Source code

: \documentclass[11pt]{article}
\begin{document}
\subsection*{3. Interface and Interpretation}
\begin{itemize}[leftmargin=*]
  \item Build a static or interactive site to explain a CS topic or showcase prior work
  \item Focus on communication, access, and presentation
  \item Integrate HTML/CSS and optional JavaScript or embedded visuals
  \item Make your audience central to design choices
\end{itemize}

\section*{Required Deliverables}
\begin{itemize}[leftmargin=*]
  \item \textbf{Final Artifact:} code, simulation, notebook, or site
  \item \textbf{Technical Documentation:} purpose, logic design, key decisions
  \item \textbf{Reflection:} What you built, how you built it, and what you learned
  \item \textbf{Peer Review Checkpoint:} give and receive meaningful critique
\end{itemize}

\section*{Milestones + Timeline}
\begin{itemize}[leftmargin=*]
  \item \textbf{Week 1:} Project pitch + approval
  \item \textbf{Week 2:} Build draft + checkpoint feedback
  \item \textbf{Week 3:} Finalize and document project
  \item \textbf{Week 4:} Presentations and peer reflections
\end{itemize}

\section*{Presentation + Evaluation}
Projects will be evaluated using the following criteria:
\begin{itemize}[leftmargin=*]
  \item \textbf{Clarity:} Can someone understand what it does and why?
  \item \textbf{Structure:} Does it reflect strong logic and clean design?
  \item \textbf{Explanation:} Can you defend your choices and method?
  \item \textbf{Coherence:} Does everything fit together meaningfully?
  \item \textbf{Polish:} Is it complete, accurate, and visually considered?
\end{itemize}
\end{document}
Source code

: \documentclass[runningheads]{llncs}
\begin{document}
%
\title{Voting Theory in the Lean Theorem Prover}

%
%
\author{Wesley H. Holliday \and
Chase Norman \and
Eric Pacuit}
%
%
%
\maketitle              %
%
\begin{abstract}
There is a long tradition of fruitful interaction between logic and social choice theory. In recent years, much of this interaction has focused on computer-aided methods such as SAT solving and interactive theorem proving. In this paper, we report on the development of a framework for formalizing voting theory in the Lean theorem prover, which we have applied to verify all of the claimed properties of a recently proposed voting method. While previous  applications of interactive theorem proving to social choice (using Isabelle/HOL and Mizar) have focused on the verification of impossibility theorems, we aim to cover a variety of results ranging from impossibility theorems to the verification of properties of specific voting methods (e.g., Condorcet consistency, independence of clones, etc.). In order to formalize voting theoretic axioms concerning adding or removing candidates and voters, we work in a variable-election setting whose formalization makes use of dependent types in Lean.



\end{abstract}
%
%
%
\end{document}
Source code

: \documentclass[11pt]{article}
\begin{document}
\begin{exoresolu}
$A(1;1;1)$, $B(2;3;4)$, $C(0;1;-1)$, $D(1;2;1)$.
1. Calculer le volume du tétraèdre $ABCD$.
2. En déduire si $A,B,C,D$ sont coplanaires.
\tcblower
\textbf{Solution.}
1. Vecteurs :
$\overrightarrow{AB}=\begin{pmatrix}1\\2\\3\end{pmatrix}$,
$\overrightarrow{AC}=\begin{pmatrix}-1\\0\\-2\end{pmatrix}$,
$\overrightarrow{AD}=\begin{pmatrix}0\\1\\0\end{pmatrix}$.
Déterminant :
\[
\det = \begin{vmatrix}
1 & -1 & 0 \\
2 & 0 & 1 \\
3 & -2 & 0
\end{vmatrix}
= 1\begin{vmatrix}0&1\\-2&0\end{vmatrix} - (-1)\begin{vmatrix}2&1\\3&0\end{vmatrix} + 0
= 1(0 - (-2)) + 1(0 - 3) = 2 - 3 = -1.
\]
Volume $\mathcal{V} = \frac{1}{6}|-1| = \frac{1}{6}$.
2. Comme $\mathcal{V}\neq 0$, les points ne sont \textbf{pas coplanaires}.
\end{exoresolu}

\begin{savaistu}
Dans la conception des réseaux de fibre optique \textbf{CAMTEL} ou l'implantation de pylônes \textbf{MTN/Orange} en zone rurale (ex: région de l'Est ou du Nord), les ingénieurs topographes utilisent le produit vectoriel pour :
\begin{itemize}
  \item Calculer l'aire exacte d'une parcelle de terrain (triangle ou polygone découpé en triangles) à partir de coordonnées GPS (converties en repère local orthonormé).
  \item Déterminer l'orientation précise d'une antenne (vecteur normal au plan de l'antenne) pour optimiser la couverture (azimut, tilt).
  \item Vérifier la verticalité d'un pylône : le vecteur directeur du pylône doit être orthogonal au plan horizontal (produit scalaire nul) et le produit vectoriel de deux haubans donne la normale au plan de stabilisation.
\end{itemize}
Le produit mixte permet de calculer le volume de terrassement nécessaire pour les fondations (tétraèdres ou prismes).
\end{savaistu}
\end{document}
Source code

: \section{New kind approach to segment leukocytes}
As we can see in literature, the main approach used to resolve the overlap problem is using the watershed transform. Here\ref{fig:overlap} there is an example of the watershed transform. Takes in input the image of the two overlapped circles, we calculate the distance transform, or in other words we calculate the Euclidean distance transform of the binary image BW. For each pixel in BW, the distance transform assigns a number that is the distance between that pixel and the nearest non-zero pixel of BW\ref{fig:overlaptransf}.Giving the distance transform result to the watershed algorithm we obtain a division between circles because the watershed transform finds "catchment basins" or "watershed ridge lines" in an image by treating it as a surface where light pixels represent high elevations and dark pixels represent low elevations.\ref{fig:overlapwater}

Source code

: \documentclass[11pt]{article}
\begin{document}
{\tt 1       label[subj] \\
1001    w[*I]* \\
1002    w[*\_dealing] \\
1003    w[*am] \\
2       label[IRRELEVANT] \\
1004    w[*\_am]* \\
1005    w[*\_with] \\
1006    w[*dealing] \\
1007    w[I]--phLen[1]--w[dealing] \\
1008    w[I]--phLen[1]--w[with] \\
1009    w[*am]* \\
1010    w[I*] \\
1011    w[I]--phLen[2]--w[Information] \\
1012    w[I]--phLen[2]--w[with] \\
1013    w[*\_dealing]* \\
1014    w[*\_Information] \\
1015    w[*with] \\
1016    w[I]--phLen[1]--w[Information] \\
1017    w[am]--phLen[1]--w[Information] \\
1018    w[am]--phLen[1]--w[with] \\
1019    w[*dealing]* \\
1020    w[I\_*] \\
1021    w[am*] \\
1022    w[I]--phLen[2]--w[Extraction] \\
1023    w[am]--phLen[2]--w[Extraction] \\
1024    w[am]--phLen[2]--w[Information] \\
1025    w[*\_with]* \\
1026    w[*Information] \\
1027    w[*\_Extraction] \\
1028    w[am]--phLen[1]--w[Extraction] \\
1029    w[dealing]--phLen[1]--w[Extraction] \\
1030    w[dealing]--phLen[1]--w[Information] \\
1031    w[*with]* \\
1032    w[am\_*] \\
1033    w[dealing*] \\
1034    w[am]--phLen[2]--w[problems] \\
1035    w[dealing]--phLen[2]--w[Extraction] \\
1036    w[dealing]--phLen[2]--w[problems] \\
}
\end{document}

..............................

# EXERCISE PROMPT
Print all entries again, exactly.

# WRITTEN ANSWER
Source code

: \documentclass[11pt]{article}
\begin{document}
\subsection*{3. Interface and Interpretation}
\begin{itemize}[leftmargin=*]
  \item Build a static or interactive site to explain a CS topic or showcase prior work
  \item Focus on communication, access, and presentation
  \item Integrate HTML/CSS and optional JavaScript or embedded visuals
  \item Make your audience central to design choices
\end{itemize}

\section*{Required Deliverables}
\begin{itemize}[leftmargin=*]
  \item \textbf{Final Artifact:} code, simulation, notebook, or site
  \item \textbf{Technical Documentation:} purpose, logic design, key decisions
  \item \textbf{Reflection:} What you built, how you built it, and what you learned
  \item \textbf{Peer Review Checkpoint:} give and receive meaningful critique
\end{itemize}

\section*{Milestones + Timeline}
\begin{itemize}[leftmargin=*]
  \item \textbf{Week 1:} Project pitch + approval
  \item \textbf{Week 2:} Build draft + checkpoint feedback
  \item \textbf{Week 3:} Finalize and document project
  \item \textbf{Week 4:} Presentations and peer reflections
\end{itemize}

\section*{Presentation + Evaluation}
Projects will be evaluated using the following criteria:
\begin{itemize}[leftmargin=*]
  \item \textbf{Clarity:} Can someone understand what it does and why?
  \item \textbf{Structure:} Does it reflect strong logic and clean design?
  \item \textbf{Explanation:} Can you defend your choices and method?
  \item \textbf{Coherence:} Does everything fit together meaningfully?
  \item \textbf{Polish:} Is it complete, accurate, and visually considered?
\end{itemize}
\end{document}
Source code

: \documentclass[runningheads]{llncs}
\begin{document}
%
\title{Voting Theory in the Lean Theorem Prover}

%
%
\author{Wesley H. Holliday \and
Chase Norman \and
Eric Pacuit}
%
%
%
\maketitle              %
%
\begin{abstract}
There is a long tradition of fruitful interaction between logic and social choice theory. In recent years, much of this interaction has focused on computer-aided methods such as SAT solving and interactive theorem proving. In this paper, we report on the development of a framework for formalizing voting theory in the Lean theorem prover, which we have applied to verify all of the claimed properties of a recently proposed voting method. While previous  applications of interactive theorem proving to social choice (using Isabelle/HOL and Mizar) have focused on the verification of impossibility theorems, we aim to cover a variety of results ranging from impossibility theorems to the verification of properties of specific voting methods (e.g., Condorcet consistency, independence of clones, etc.). In order to formalize voting theoretic axioms concerning adding or removing candidates and voters, we work in a variable-election setting whose formalization makes use of dependent types in Lean.



\end{abstract}
%
%
%
\end{document}
Source code

: \documentclass[11pt]{article}
\begin{document}
\begin{exoresolu}
$A(1;1;1)$, $B(2;3;4)$, $C(0;1;-1)$, $D(1;2;1)$.
1. Calculer le volume du tétraèdre $ABCD$.
2. En déduire si $A,B,C,D$ sont coplanaires.
\tcblower
\textbf{Solution.}
1. Vecteurs :
$\overrightarrow{AB}=\begin{pmatrix}1\\2\\3\end{pmatrix}$,
$\overrightarrow{AC}=\begin{pmatrix}-1\\0\\-2\end{pmatrix}$,
$\overrightarrow{AD}=\begin{pmatrix}0\\1\\0\end{pmatrix}$.
Déterminant :
\[
\det = \begin{vmatrix}
1 & -1 & 0 \\
2 & 0 & 1 \\
3 & -2 & 0
\end{vmatrix}
= 1\begin{vmatrix}0&1\\-2&0\end{vmatrix} - (-1)\begin{vmatrix}2&1\\3&0\end{vmatrix} + 0
= 1(0 - (-2)) + 1(0 - 3) = 2 - 3 = -1.
\]
Volume $\mathcal{V} = \frac{1}{6}|-1| = \frac{1}{6}$.
2. Comme $\mathcal{V}\neq 0$, les points ne sont \textbf{pas coplanaires}.
\end{exoresolu}

\begin{savaistu}
Dans la conception des réseaux de fibre optique \textbf{CAMTEL} ou l'implantation de pylônes \textbf{MTN/Orange} en zone rurale (ex: région de l'Est ou du Nord), les ingénieurs topographes utilisent le produit vectoriel pour :
\begin{itemize}
  \item Calculer l'aire exacte d'une parcelle de terrain (triangle ou polygone découpé en triangles) à partir de coordonnées GPS (converties en repère local orthonormé).
  \item Déterminer l'orientation précise d'une antenne (vecteur normal au plan de l'antenne) pour optimiser la couverture (azimut, tilt).
  \item Vérifier la verticalité d'un pylône : le vecteur directeur du pylône doit être orthogonal au plan horizontal (produit scalaire nul) et le produit vectoriel de deux haubans donne la normale au plan de stabilisation.
\end{itemize}
Le produit mixte permet de calculer le volume de terrassement nécessaire pour les fondations (tétraèdres ou prismes).
\end{savaistu}
\end{document}
Source code

: \section{New kind approach to segment leukocytes}
As we can see in literature, the main approach used to resolve the overlap problem is using the watershed transform. Here\ref{fig:overlap} there is an example of the watershed transform. Takes in input the image of the two overlapped circles, we calculate the distance transform, or in other words we calculate the Euclidean distance transform of the binary image BW. For each pixel in BW, the distance transform assigns a number that is the distance between that pixel and the nearest non-zero pixel of BW\ref{fig:overlaptransf}.Giving the distance transform result to the watershed algorithm we obtain a division between circles because the watershed transform finds "catchment basins" or "watershed ridge lines" in an image by treating it as a surface where light pixels represent high elevations and dark pixels represent low elevations.\ref{fig:overlapwater}

Source code

: \documentclass[11pt]{article}
\begin{document}
{\tt 1       label[subj] \\
1001    w[*I]* \\
1002    w[*\_dealing] \\
1003    w[*am] \\
2       label[IRRELEVANT] \\
1004    w[*\_am]* \\
1005    w[*\_with] \\
1006    w[*dealing] \\
1007    w[I]--phLen[1]--w[dealing] \\
1008    w[I]--phLen[1]--w[with] \\
1009    w[*am]* \\
1010    w[I*] \\
1011    w[I]--phLen[2]--w[Information] \\
1012    w[I]--phLen[2]--w[with] \\
1013    w[*\_dealing]* \\
1014    w[*\_Information] \\
1015    w[*with] \\
1016    w[I]--phLen[1]--w[Information] \\
1017    w[am]--phLen[1]--w[Information] \\
1018    w[am]--phLen[1]--w[with] \\
1019    w[*dealing]* \\
1020    w[I\_*] \\
1021    w[am*] \\
1022    w[I]--phLen[2]--w[Extraction] \\
1023    w[am]--phLen[2]--w[Extraction] \\
1024    w[am]--phLen[2]--w[Information] \\
1025    w[*\_with]* \\
1026    w[*Information] \\
1027    w[*\_Extraction] \\
1028    w[am]--phLen[1]--w[Extraction] \\
1029    w[dealing]--phLen[1]--w[Extraction] \\
1030    w[dealing]--phLen[1]--w[Information] \\
1031    w[*with]* \\
1032    w[am\_*] \\
1033    w[dealing*] \\
1034    w[am]--phLen[2]--w[problems] \\
1035    w[dealing]--phLen[2]--w[Extraction] \\
1036    w[dealing]--phLen[2]--w[problems] \\
}
\end{document}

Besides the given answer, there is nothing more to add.